[RECORDS FOR THE TASK Boundary: Start]

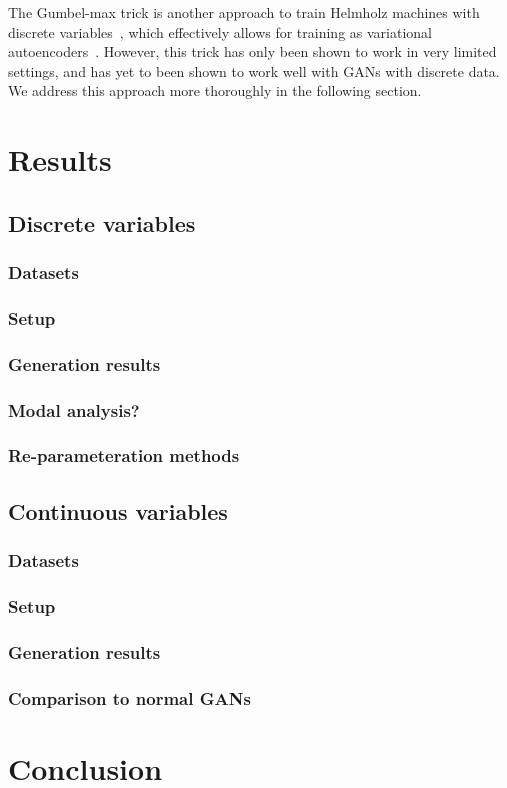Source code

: \documentclass[10pt]{article}
\begin{document}
The Gumbel-max trick is another approach to train Helmholz machines with discrete variables~\citep{jang2016categorical}, which effectively allows for training as variational autoencoders~\citep[VAEs,][]{kingma2013auto}.
However, this trick has only been shown to work in very limited settings, and has yet to been shown to work well with GANs with discrete data.
We address this approach more thoroughly in the following section.

\section{Results}
\subsection{Discrete variables}
\subsubsection{Datasets}
\subsubsection{Setup}
\subsubsection{Generation results}
\subsubsection{Modal analysis?}
\subsubsection{Re-parameteration methods}

\subsection{Continuous variables}
\subsubsection{Datasets}
\subsubsection{Setup}
\subsubsection{Generation results}
\subsubsection{Comparison to normal GANs}

\section{Conclusion}

\small


\end{document}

[RECORDS FOR THE TASK Boundary: End]

WHAT THE EXERCISE ASKS. The answer should be nothing but the number of lines above that contain "variables".

RESPONSE TO THE TASK. 3